When I said I have an obsession with biker femme-bots, I wasn't kidding. To this day, I own four different versions of this mold alone (this one, Superlink Ariel Paradron Type, and the movie-repaint Scouts Arcee and Elita-1), though I'm still hoping to get my hands on Botcon 2005's Chromia, Flareup and Flamewar, and might consider picking up the Japanese Ariel, just because of the colour difference. Then I've got two versions of the first TransFormers movie Deluxe Arcee (the standard UK mass release and the Japanese one with the G1 colourscheme), and am still hoping to find the black repaint to satisfy two counts of OCD ('Must Own All The Biker Femme-Bots' and 'Black Repaints Shall Be Mine'). I even picked up all three Revenge of the Fallen 'Wheelsnakes', despite Elita-1 being a repaint of Chromia rather than the unique mold Hasbro hinted at. I have both the mass release and the First Edition of TF: Prime Arcee, and I'm hoping to get the Beast Hunters version. Then, of course, there are the Perfect Effect Motobots, which look pretty awesome...

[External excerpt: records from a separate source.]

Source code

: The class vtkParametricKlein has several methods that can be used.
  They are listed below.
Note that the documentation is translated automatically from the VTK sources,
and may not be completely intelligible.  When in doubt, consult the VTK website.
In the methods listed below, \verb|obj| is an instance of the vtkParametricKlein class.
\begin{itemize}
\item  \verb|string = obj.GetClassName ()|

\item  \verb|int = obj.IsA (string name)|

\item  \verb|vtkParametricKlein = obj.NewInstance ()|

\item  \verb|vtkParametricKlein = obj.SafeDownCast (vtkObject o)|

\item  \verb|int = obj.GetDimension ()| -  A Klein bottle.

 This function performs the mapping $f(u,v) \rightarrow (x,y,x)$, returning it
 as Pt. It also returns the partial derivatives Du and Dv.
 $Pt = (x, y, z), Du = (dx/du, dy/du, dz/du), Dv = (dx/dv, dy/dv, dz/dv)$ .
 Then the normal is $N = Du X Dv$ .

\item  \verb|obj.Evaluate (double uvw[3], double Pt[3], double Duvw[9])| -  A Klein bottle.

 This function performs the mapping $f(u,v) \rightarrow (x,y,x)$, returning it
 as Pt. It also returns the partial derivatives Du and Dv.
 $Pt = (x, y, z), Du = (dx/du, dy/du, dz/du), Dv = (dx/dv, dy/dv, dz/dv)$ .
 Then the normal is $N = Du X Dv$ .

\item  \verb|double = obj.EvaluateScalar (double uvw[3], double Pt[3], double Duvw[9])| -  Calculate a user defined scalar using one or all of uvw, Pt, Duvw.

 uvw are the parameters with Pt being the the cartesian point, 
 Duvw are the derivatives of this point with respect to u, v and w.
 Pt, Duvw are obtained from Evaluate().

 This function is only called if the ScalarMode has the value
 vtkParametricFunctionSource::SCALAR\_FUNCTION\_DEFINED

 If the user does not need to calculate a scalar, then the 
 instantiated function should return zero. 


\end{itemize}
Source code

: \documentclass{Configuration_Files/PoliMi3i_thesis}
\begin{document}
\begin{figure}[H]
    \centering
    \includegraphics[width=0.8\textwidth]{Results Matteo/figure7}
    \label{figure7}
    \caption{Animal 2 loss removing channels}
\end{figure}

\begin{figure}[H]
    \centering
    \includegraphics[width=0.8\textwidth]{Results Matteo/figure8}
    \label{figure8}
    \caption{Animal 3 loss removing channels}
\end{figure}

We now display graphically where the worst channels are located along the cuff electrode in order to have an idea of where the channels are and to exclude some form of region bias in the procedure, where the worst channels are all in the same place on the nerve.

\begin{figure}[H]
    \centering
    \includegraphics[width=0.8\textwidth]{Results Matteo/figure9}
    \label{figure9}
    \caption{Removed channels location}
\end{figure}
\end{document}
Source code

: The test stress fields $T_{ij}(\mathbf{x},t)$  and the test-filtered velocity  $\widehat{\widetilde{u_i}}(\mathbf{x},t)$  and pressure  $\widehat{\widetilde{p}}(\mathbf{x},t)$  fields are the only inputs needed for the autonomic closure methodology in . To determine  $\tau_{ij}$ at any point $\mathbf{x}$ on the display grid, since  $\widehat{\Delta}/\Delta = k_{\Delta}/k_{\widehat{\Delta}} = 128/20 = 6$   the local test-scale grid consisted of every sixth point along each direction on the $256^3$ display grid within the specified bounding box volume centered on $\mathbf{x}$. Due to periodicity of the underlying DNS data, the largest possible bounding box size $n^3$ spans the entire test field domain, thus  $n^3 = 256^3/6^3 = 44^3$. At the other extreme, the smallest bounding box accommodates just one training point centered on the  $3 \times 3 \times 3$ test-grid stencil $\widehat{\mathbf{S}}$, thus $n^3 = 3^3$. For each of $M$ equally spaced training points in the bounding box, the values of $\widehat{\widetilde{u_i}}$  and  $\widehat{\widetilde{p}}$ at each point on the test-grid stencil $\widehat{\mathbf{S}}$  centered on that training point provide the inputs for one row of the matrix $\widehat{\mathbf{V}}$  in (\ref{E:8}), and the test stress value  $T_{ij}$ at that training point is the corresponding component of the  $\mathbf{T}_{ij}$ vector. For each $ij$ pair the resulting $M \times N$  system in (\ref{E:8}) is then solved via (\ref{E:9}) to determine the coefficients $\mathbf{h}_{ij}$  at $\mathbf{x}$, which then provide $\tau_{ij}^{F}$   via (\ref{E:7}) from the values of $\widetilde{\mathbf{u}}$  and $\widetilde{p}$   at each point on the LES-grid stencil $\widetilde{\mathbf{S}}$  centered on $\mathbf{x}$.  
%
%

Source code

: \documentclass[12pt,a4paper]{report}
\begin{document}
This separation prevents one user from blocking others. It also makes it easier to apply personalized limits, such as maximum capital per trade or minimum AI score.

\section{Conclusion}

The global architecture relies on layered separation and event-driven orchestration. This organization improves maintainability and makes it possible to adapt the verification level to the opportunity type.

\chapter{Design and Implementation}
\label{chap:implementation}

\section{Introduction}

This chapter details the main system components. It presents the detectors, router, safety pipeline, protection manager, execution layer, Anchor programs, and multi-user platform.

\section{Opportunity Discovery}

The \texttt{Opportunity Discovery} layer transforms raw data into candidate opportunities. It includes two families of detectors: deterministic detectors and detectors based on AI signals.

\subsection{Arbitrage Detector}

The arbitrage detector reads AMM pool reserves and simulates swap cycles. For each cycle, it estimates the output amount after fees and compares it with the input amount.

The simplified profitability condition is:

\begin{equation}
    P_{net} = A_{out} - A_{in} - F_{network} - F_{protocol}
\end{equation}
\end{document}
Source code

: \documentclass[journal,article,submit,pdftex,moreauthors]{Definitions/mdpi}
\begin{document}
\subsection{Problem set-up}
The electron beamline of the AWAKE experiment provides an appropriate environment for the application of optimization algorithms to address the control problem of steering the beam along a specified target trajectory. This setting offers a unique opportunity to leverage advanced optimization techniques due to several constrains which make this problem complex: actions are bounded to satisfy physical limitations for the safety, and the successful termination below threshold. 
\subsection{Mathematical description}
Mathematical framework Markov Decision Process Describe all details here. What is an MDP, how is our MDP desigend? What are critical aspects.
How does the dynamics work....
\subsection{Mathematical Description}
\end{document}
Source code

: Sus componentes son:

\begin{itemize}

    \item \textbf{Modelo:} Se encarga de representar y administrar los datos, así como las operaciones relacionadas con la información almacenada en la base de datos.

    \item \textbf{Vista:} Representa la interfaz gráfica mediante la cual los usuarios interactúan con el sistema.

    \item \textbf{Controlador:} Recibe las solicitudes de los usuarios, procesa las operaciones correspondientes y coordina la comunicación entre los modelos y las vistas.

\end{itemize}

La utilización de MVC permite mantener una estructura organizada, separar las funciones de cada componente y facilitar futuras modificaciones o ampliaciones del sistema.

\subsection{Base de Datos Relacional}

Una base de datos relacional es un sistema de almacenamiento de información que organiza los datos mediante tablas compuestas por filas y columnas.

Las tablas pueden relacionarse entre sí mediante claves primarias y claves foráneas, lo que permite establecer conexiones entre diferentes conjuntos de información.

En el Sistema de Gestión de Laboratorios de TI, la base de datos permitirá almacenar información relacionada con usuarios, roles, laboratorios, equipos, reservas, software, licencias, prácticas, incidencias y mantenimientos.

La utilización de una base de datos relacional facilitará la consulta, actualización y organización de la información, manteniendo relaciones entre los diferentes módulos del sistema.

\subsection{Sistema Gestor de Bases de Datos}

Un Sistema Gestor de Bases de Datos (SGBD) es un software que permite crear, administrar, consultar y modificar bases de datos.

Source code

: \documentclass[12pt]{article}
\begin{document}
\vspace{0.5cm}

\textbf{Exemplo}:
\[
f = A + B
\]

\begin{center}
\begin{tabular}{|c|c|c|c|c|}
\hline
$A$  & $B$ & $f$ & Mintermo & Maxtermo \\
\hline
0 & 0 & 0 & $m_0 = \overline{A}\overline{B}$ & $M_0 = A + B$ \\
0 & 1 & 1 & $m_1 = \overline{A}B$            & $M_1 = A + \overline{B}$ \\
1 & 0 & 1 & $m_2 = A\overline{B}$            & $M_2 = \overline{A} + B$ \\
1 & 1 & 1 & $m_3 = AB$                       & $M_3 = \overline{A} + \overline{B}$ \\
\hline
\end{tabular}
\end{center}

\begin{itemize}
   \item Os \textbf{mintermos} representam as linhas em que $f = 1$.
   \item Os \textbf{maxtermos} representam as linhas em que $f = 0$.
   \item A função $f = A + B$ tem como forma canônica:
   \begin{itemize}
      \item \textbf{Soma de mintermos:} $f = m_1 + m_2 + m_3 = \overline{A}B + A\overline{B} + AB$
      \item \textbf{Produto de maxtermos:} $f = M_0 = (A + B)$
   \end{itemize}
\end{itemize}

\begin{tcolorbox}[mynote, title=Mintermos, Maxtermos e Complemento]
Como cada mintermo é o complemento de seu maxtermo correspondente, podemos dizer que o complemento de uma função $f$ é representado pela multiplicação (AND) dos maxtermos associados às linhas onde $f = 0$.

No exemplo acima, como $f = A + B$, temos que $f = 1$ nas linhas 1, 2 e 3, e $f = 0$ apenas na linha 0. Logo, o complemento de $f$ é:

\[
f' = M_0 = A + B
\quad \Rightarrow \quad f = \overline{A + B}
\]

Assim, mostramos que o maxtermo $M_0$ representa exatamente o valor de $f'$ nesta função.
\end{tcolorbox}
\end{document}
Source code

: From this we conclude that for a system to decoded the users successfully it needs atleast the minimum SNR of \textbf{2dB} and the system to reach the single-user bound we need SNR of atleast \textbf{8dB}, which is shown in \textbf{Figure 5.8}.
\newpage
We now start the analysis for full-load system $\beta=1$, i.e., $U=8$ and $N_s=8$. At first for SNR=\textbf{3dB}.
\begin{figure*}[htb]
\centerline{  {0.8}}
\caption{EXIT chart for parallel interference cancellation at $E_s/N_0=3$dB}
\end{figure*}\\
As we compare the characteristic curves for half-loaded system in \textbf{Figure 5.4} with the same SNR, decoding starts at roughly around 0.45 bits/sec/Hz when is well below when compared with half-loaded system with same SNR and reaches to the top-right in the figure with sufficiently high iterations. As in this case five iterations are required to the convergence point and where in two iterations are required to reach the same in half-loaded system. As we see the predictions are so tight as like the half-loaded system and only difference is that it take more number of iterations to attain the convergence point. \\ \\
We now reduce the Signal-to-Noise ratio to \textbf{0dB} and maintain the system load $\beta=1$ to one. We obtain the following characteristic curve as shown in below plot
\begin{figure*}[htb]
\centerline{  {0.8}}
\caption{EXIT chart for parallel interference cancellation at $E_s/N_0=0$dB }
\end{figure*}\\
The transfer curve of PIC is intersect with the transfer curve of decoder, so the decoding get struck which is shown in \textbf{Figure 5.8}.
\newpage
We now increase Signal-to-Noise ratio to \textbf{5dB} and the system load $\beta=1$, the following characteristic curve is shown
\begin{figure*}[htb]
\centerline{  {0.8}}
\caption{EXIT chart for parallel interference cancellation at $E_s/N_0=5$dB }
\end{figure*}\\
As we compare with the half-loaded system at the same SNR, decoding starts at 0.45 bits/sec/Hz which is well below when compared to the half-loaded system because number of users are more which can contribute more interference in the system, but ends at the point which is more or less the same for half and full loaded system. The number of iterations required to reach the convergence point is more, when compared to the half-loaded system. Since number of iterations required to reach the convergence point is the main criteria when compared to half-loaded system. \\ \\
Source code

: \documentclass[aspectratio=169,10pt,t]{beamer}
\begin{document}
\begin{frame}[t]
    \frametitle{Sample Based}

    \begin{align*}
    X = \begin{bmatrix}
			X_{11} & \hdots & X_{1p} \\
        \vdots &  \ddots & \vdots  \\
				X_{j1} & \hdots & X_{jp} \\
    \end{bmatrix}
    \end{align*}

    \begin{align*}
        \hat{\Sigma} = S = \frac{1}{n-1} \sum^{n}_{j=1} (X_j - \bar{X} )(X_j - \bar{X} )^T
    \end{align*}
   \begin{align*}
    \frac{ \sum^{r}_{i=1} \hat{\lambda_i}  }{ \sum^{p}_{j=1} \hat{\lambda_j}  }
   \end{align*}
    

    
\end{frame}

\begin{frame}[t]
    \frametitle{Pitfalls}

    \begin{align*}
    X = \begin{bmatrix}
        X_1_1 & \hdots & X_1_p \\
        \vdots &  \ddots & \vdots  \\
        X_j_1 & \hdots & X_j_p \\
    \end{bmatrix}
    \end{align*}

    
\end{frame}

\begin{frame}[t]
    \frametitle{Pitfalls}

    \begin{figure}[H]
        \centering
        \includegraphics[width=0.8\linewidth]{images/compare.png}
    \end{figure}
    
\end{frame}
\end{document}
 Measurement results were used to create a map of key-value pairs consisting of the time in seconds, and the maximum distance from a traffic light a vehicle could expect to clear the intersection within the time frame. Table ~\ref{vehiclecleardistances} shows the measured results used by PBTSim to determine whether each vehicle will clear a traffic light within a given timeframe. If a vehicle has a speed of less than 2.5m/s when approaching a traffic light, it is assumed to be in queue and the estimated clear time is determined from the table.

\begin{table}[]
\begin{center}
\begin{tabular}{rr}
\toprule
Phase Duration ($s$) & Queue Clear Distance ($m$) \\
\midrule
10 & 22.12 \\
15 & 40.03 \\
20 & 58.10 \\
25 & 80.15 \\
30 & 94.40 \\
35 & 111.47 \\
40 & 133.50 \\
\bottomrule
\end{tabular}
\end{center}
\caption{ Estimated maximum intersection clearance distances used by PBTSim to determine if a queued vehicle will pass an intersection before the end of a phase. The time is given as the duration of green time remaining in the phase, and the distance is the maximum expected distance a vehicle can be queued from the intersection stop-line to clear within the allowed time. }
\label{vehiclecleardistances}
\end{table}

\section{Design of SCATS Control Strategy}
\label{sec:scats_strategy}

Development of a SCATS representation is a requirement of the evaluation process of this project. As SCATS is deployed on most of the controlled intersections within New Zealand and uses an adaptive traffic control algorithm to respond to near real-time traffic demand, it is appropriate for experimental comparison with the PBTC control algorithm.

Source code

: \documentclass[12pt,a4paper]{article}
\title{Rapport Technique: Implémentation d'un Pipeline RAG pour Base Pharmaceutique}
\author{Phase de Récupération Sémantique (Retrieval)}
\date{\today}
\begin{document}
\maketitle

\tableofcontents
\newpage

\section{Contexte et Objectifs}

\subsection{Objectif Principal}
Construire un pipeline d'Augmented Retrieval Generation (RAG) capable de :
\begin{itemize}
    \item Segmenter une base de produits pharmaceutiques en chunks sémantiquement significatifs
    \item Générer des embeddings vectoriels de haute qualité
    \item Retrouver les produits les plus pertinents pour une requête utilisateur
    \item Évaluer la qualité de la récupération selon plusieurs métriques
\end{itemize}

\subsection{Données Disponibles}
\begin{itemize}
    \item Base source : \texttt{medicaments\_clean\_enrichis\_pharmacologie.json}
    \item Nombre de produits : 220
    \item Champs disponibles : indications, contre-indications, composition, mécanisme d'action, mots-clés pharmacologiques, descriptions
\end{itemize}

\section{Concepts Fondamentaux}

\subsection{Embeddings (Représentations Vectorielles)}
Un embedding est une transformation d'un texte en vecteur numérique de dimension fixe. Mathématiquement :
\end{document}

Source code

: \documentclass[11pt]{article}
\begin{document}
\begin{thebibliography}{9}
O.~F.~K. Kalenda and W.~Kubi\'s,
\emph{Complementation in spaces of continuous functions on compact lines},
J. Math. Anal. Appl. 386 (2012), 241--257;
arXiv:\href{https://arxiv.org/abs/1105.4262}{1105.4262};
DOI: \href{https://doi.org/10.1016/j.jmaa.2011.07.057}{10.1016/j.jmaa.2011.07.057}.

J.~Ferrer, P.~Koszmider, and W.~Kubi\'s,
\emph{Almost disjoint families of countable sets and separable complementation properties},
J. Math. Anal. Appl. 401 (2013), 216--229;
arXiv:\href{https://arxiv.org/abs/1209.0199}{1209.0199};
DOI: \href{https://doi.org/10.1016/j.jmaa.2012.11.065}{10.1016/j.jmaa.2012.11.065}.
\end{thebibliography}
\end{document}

This model, by comparison to newer biker femme-bots, is pretty basic... but, for the time, for her size, and as a template, Energon Arcee/Superlink Ariel is awesome. The few flaws in execution are understandable given the size, and the overall model is both an excellent homage to G1, and a brilliant first step into the future of transforming motorcycle babes. Strange that, Reveal the Shield Wreck-Gar aside, most of the masculine biker bots are still pretty disappointing...

"Hey, meatbag, when you're done admiring my fine chassis, my optics are up here..."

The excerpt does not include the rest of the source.